Volviendo sobre el tema del lenguaje, ¿a dónde quiere llegar dándole tantas vueltas a las palabras? Si algo destaca de su obra, es precisamente eso: la creencia en que si hurgamos como arqueólogos en el idioma podemos llegar a vivencias individuales y sociales más ricas que las actuales. ¿Está seguro de que es así?

Seguro no estoy de casi nada. De que me tengo que morir y poco más. Tengo una inmensa fascinación por el lenguaje, es cierto: desde pequeño he querido comprender qué significan las palabras que no conozco para incorporarlas. Y también es verdad que hay en mis libros un continuo estar pendiente del lenguaje con el que se dicen las cosas, hasta el punto de que más de una vez un narrador se me ha convertido en una especie de conciencia de las palabras; de si lo he dicho bien o se podría decir mejor; de si lo expresado es lícito o habría que buscar palabras más «decideras», términos que nos digan más de la realidad, que nos la abran, que nos la enriquezcan, que nos la continúen… Creo que la literatura es eso, continuación o apertura de la realidad, un intento de mantener lo que en la vida cotidiana se nos pierde. La de Jiménez Lozano, un autor al que he leído siempre gratamente, expresa muchas veces ese prurito de desandar el curso de las cosas, de evitar que todo se diluya y se desvanezca. Y el lenguaje es fundamental en esta tentativa, ya que es el principal arma de que disponemos para evitar que se nos pierda la realidad y nos lleve por delante. 
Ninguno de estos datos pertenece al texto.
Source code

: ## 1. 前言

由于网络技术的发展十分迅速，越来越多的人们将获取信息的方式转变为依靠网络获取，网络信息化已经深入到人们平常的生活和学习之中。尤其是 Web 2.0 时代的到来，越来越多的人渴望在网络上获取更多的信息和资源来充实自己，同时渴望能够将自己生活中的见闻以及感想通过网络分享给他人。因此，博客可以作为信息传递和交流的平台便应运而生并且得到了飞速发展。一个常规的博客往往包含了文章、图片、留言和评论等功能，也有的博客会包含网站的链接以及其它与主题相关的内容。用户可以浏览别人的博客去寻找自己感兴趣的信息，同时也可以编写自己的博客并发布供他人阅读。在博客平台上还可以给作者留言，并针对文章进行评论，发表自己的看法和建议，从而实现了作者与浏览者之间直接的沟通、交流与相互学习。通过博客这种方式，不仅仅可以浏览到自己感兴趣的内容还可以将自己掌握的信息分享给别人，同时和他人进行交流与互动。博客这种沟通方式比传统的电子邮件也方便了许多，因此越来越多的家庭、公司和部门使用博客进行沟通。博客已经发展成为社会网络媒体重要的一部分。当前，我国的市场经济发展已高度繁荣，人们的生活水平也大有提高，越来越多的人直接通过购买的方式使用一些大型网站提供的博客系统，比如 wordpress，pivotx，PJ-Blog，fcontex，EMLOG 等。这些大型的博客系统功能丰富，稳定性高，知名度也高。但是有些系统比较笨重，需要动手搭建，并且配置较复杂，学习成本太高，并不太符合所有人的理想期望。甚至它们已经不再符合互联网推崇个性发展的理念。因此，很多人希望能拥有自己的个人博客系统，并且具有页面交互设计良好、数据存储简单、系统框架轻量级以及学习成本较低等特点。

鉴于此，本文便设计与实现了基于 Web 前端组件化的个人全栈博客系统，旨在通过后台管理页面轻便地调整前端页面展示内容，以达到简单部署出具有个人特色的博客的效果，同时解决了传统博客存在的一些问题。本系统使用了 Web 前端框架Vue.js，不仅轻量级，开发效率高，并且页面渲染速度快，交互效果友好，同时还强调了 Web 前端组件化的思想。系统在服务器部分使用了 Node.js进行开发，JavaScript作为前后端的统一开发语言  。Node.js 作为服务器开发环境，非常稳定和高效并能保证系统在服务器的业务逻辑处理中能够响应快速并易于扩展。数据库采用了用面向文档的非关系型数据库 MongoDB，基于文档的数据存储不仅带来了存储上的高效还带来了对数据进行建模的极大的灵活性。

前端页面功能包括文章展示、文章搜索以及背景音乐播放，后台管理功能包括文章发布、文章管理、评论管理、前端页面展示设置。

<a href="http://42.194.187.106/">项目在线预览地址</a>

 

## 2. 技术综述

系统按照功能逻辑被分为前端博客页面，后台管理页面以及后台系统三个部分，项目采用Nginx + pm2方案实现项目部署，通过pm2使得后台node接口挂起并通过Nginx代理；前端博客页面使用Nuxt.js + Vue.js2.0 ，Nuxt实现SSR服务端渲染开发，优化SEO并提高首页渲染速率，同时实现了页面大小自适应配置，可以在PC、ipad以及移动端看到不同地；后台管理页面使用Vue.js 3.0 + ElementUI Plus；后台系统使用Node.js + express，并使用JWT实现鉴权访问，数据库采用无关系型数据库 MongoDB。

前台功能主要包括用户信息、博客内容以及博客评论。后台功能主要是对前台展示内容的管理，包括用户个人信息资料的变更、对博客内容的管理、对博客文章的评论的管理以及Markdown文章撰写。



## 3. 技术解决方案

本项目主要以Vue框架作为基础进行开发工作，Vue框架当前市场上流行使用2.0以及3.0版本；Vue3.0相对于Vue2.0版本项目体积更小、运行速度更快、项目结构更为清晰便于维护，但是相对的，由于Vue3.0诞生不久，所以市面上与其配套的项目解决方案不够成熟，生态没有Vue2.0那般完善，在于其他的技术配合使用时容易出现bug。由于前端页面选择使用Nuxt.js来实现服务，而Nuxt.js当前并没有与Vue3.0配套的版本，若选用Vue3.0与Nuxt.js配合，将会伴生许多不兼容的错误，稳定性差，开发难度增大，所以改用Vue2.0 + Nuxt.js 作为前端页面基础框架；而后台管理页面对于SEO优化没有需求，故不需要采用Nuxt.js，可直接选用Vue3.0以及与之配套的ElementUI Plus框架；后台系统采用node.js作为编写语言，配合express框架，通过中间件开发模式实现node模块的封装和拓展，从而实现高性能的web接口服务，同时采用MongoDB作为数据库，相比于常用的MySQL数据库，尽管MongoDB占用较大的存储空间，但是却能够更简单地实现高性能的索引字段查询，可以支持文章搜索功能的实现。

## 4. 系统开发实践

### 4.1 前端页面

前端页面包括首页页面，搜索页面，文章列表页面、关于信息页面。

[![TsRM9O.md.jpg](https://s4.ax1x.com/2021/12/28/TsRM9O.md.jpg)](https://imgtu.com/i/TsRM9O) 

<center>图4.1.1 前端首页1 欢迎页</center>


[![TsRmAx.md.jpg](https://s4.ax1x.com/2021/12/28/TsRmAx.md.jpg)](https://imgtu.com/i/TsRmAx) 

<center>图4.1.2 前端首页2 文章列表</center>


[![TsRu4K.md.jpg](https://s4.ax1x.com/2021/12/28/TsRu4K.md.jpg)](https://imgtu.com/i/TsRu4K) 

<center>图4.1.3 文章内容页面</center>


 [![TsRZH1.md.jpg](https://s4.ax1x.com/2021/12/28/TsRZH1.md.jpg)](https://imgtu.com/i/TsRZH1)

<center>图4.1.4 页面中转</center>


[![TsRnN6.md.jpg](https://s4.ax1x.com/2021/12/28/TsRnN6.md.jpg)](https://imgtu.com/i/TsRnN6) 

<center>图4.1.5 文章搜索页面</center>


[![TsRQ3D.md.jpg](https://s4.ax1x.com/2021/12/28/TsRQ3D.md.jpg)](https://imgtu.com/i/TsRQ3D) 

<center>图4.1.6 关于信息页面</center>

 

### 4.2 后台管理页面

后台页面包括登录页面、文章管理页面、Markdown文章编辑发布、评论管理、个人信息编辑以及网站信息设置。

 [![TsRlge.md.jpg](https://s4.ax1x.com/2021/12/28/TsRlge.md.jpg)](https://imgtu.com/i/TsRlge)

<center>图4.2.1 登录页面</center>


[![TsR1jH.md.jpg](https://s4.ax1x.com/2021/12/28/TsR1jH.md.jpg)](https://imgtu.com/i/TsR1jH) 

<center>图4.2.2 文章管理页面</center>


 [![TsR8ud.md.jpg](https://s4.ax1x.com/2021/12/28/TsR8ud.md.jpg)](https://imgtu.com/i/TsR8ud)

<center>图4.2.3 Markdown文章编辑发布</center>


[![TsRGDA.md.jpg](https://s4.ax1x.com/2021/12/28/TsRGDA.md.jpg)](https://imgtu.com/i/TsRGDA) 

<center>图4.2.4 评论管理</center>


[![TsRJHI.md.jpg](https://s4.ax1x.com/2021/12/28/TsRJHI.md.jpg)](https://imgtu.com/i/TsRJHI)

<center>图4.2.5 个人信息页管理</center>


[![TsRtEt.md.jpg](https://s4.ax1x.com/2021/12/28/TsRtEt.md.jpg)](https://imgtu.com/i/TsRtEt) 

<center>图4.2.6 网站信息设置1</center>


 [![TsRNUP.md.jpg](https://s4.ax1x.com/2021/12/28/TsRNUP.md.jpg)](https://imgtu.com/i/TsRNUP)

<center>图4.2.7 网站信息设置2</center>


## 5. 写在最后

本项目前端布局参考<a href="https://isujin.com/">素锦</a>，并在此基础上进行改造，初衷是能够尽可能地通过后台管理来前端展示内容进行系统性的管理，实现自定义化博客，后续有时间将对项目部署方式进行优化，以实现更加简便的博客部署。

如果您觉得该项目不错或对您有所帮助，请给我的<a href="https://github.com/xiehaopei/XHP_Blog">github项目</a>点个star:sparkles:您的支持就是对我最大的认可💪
Preguntaba porque a todos nos vienen a la mente expresiones que remiten a lo contrario, a estigmatizaciones raciales, de género, de clase… No solo es que sea difícil retornar al origen del lenguaje común, es que a lo mejor no es ni recomendable, ¿no le parece?

Por supuesto. Realidades que descubrimos mediante el lenguaje nos pueden parecer fecundas y resulta que tienen unas posibilidades patéticas, ridículas o contraproducentes. Pero eso no quita para que se puedan tomar distancias. Lo que no es aceptable es creer que uno puede inventar un lenguaje de cero por esos prejuicios a los que en ocasiones remiten las palabras. Esa alternativa me parece peor.

«Creo que la literatura es eso: continuación o apertura de la realidad, un intento de mantener lo que en la vida cotidiana se nos pierde»

Pese a que ya era conocido, a usted muchos lectores le descubrieron en 2021, cuando un año después de los confinamientos publicó La vida pequeña, una especie de dietario de la vida buena que desarrolla estas ideas. Ese libro se presentó como primera parte de una trilogía, ¿qué le faltaba?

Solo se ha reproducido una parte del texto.